This past summer, I had some concerns about whether Gilbert Brule was going to be able to sustain the high level of performance he had during the 2009-10 season. I listed five points that I considered to be “red flags,”and given that Brule’s performance this season has regressed, I thought we might review them.
Injury: Whenever a young player is hurt as frequently as Brule, injuries are a concern going forward. They appear to have had minimal impact on Brule’s season to date; he’s missed some time with illness but thankfully has avoided the more serious incidents that impacted his early career.
Shooting Percentage: Here, in part, is what I said on this point back in May:
On 183 shots with the Blue Jackets, Brule had a 6.6% shooting percentage, while on 134 shots with the Oilers he’s had a 14.2% shooting percentage. Or put another way: goalies facing Brule as a Blue Jacket put up a 0.934 SV%, while goalies facing him as an Oiler put up a 0.858 SV%. I’d suggest that Brule’s true scoring ability is probably somewhere between those two figures.
We still don’t know exactly where Brule’s true level of ability lies, but his shooting percentage has declined precipitously – from 14.0 percent last season down to 8.2 percent this season. That number is remarkably close to what he did as a Blue Jacket and seems low to me (I have trouble believing Brule has a below-NHL average shot) and I’d guess it will improve a bit, but not back up to where Brule has been as an Oiler to date.
The Dustin Penner Effect: From the May article:
Gilbert Brule was a different player when he was paired with Dustin Penner. That pairing was plus-5, on the ice for 21 goals for and 16 against, and they outshot the opposition 147-133. Penner apart was a little worse (35 goals for, 32 against, outshooting 364-346), something I’d attribute to the fact that he was likely playing better opposition away from Brule. Brule fell off the rails without Penner around, going minus-10 (17 goals for, 27 against) and getting outshot 203-233. That disparity is not a good sign.

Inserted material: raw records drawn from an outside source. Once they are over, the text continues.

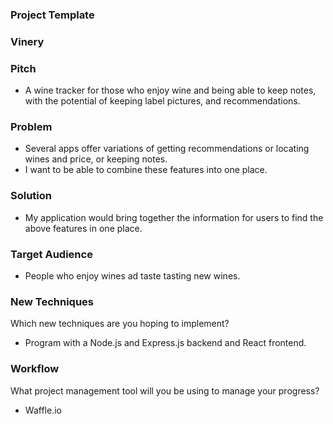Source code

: ### Project Template

### Vinery

### Pitch

* A wine tracker for those who enjoy wine and being able to keep notes, with the potential of keeping label pictures, and recommendations.

### Problem

* Several apps offer variations of getting recommendations or locating wines and price, or keeping notes.
* I want to be able to combine these features into one place.

### Solution

* My application would bring together the information for users to find the above features in one place.

### Target Audience

* People who enjoy wines ad taste tasting new wines.

### New Techniques

Which new techniques are you hoping to implement?
* Program with a Node.js and Express.js backend and React frontend.

### Workflow

What project management tool will you be using to manage your progress?
* Waffle.io
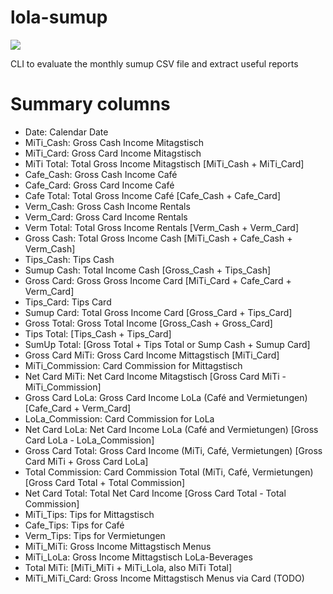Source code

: # lola-sumup


[![](https://github.com/ursjoss/lola-sumup/workflows/Verify/badge.svg?branch=main)](https://github.com/ursjoss/lola-sumup/actions/workflows/verify.yml)

CLI to evaluate the monthly sumup CSV file and extract useful reports

# Summary columns

- Date: Calendar Date
- MiTi_Cash: Gross Cash Income Mitagstisch
- MiTi_Card: Gross Card Income Mitagstisch
- MiTi Total: Total Gross Income Mitagstisch [MiTi_Cash + MiTi_Card]
- Cafe_Cash: Gross Cash Income Café
- Cafe_Card: Gross Card Income Café
- Cafe Total: Total Gross Income Café [Cafe_Cash + Cafe_Card]
- Verm_Cash: Gross Cash Income Rentals
- Verm_Card: Gross Card Income Rentals
- Verm Total: Total Gross Income Rentals [Verm_Cash + Verm_Card]
- Gross Cash: Total Gross Income Cash [MiTi_Cash + Cafe_Cash + Verm_Cash]
- Tips_Cash: Tips Cash
- Sumup Cash: Total Income Cash [Gross_Cash + Tips_Cash]
- Gross Card: Gross Gross Income Card [MiTi_Card + Cafe_Card + Verm_Card]
- Tips_Card: Tips Card
- Sumup Card: Total Gross Income Card [Gross_Card + Tips_Card]
- Gross Total: Gross Total Income [Gross_Cash + Gross_Card]
- Tips Total: [Tips_Cash + Tips_Card]
- SumUp Total: [Gross Total + Tips Total or Sump Cash + Sumup Card]
- Gross Card MiTi: Gross Card Income Mittagstisch [MiTi_Card]
- MiTi_Commission: Card Commission for Mittagstisch
- Net Card MiTi: Net Card Income Mitagstisch [Gross Card MiTi - MiTi_Commission]
- Gross Card LoLa: Gross Card Income LoLa (Café and Vermietungen) [Cafe_Card + Verm_Card]
- LoLa_Commission: Card Commission for LoLa
- Net Card LoLa: Net Card Income LoLa (Café and Vermietungen) [Gross Card LoLa - LoLa_Commission]
- Gross Card Total: Gross Card Income (MiTi, Café, Vermietungen) [Gross Card MiTi + Gross Card LoLa]
- Total Commission: Card Commission Total (MiTi, Café, Vermietungen) [Gross Card Total + Total Commission]
- Net Card Total: Total Net Card Income [Gross Card Total - Total Commission]
- MiTi_Tips: Tips for Mittagstisch
- Cafe_Tips: Tips for Café
- Verm_Tips: Tips for Vermietungen
- MiTi_MiTi: Gross Income Mittagstisch Menus
- MiTi_LoLa: Gross Income Mittagstisch LoLa-Beverages
- Total MiTi: [MiTi_MiTi + MiTi_Lola, also MiTi Total]
- MiTi_MiTi_Card: Gross Income Mittagstisch Menus via Card (TODO)
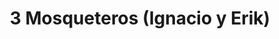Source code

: ---
title: "3 Mosqueteros (Ignacio y Erik)"
url: /holguin/3-mosqueteros-ignacio-y-erik/
shop: teléfono móvil
---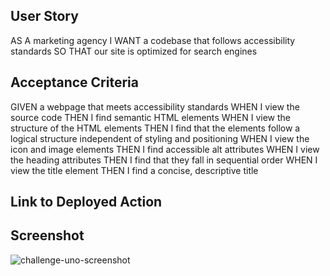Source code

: ## User Story

AS A marketing agency
I WANT a codebase that follows accessibility standards
SO THAT our site is optimized for search engines

## Acceptance Criteria

GIVEN a webpage that meets accessibility standards
WHEN I view the source code
THEN I find semantic HTML elements
WHEN I view the structure of the HTML elements
THEN I find that the elements follow a logical structure independent of styling and positioning
WHEN I view the icon and image elements
THEN I find accessible alt attributes
WHEN I view the heading attributes
THEN I find that they fall in sequential order
WHEN I view the title element
THEN I find a concise, descriptive title

## Link to Deployed Action

<must go here>
  
## Screenshot
![challenge-uno-screenshot](https://user-images.githubusercontent.com/116799866/200796394-ed27e451-b58e-4cc3-9be6-2dbf4bace4d6.png)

I still believe all this to be true; unfortunately timeonice.com hasn’t been updated to give us the same data this season. We do, however, have an alternative, albeit a slightly less efficient one. Dennis King has been logging scoring chances over at mc79hockey.com, and I went through and recorded the chances for Penner and Brule on games where they played on the same line, and games where they played on different lines. Occasionally, Renney has mixed the lines up mid-game, so the “together” data isn’t identical, but the trend is brutally obvious:
|EV Scoring Chances||For||Against||Percentage|
|Brule w/o Penner||32||67||32.32%|
|Brule with Penner||39||44||46.99%|
|Penner w/o Brule||84||69||54.90%|
|Penner with Brule||45||41||52.33%|
On nights where Brule played on a different line than Penner, he’s been out-chanced 2:1. On nights where he’s been on the same line, he’s been an even player in terms of scoring chances. Penner, on the other hand, sees a slight dip when put on the same line as Brule.
Brule has clearly suffered from not having Penner as a regular linemate.

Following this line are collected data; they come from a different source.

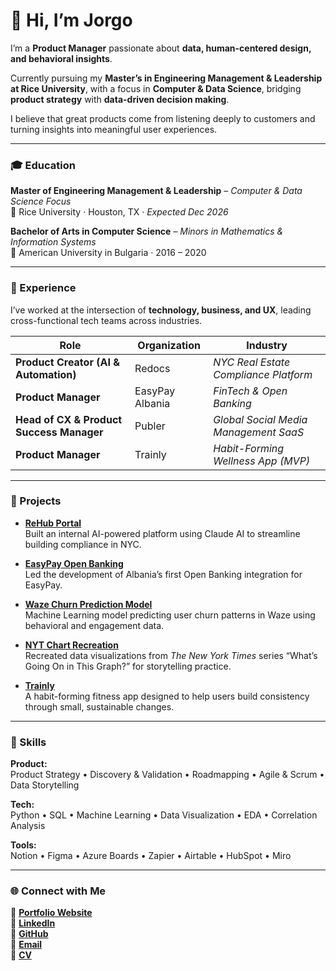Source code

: # 👋 Hi, I’m **Jorgo**

I’m a **Product Manager** passionate about **data, human-centered design, and behavioral insights**.  

Currently pursuing my **Master’s in Engineering Management & Leadership at Rice University**, with a focus in **Computer & Data Science**, bridging **product strategy** with **data-driven decision making**.

I believe that great products come from listening deeply to customers and turning insights into meaningful user experiences.

---

### 🎓 Education

**Master of Engineering Management & Leadership** – *Computer & Data Science Focus*  
📍 Rice University · Houston, TX · *Expected Dec 2026*

**Bachelor of Arts in Computer Science** – *Minors in Mathematics & Information Systems*  
📍 American University in Bulgaria · 2016 – 2020

---

### 💼 Experience

I’ve worked at the intersection of **technology, business, and UX**, leading cross-functional tech teams across industries.

| Role | Organization | Industry |
|------|---------------|-----------|
| **Product Creator (AI & Automation)** | Redocs | *NYC Real Estate Compliance Platform* |
| **Product Manager** | EasyPay Albania | *FinTech & Open Banking* |
| **Head of CX & Product Success Manager** | Publer | *Global Social Media Management SaaS* |
| **Product Manager** | Trainly | *Habit-Forming Wellness App (MVP)* |

---

### 🚀 Projects

- **[ReHub Portal](https://github.com/JorgoQ)**  
  Built an internal AI-powered platform using Claude AI to streamline building compliance in NYC.

- **[EasyPay Open Banking](https://easypay.al/en/openbanking/)**  
  Led the development of Albania’s first Open Banking integration for EasyPay.

- **[Waze Churn Prediction Model](https://github.com/jorgo-q/waze-churn-prediction-model)**  
  Machine Learning model predicting user churn patterns in Waze using behavioral and engagement data.

- **[NYT Chart Recreation](https://github.com/Jorgo-Rice/RCEL_506)**  
  Recreated data visualizations from *The New York Times* series “What’s Going On in This Graph?” for storytelling practice.

- **[Trainly](https://www.jorgoqirjaj.com/#projects)**  
  A habit-forming fitness app designed to help users build consistency through small, sustainable changes.

---

### 🧠 Skills

**Product:**  
Product Strategy • Discovery & Validation • Roadmapping • Agile & Scrum • Data Storytelling  

**Tech:**  
Python • SQL • Machine Learning • Data Visualization • EDA • Correlation Analysis  

**Tools:**  
Notion • Figma • Azure Boards • Zapier • Airtable • HubSpot • Miro  

---

### 🌐 Connect with Me

📎 [**Portfolio Website**](https://www.jorgoqirjaj.com)  
💼 [**LinkedIn**](https://www.linkedin.com/in/jorgo-qirjaj-721a44120/)  
🐙 [**GitHub**](https://github.com/jorgo-q)  
📧 [**Email**](mailto:qirjaj.jorgo@gmail.com)  
📄 [**CV**](https://www.jorgoqirjaj.com/cv)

AHL results: Another point of concern this summer was the comparatively poor numbers that Brule put up during his time with the Springfield Falcons. This is how put it in May:
Last season on a lousy Springfield team, Gilbert Brule managed 24 points in 39 games (0.615 PTS/GM) in the AHL. In the NHL this year he was just a tiny bit worse (0.569 PTS/GM), and that bothers me a little. Perhaps it means that this year, and this year alone, was a breakout season, but it might also be taken as further evidence that Brule isn’t quite the player we saw this year. Also of interest is even-strength goal scoring: in Springfield, Brule scored 0.15 goals/game at even-strength but this year in Edmonton that total jumped to 0.23 goals per game at even-strength.
Normally, AHL players don’t retain 93% of their offence when they make the jump to the NHL. Gabriel Desjardins has studied how players react when promoted, and found that on average an AHL player only retains 44% of his offence when he is called up to the majors.

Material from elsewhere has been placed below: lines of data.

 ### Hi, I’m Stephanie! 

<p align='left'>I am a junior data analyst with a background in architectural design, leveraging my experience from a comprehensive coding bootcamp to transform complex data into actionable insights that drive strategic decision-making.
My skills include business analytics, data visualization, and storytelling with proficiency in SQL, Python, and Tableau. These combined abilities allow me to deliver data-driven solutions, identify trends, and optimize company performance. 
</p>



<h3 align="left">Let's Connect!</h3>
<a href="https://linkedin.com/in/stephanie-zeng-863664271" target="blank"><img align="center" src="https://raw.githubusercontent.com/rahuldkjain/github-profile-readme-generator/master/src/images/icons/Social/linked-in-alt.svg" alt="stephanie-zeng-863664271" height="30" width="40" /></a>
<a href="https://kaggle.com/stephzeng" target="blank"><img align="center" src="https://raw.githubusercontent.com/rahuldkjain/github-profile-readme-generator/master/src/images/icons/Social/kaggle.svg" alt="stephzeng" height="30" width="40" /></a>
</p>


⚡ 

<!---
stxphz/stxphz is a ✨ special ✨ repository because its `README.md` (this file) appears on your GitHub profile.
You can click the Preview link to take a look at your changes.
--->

Let’s compare Brule’s AHL numbers – multiplied by that 44% – to his NHL numbers this season and last season. For ease of comparison, all totals are projected over an 82-game schedule, rather than being expressed as points per game:
We see here that Brule’s numbers last season were more than double what we would have expected, based on his play in the AHL, and that this season (while a little low, due to the number of assists) is much closer to the average.
Points relative to ice-time: Last season was far and away the most successful of Brule’s career, and his EV PTS/60 reflected that, nearly tripling in 2009-10 compared to his final season in Columbus. Let’s compare those numbers to his current season:
After a huge spike in 2009-10, Brule’s back to his Blue Jackets-era levels of even-strength offence.
Conclusion: While this article was controversial when it first came out, I don’t see much controversy now. Brule is performing at levels reminiscent of his early career, he’s been wildly ineffective when separated from Penner, and it seems unlikely that his trade value will again be as high as it was last summer.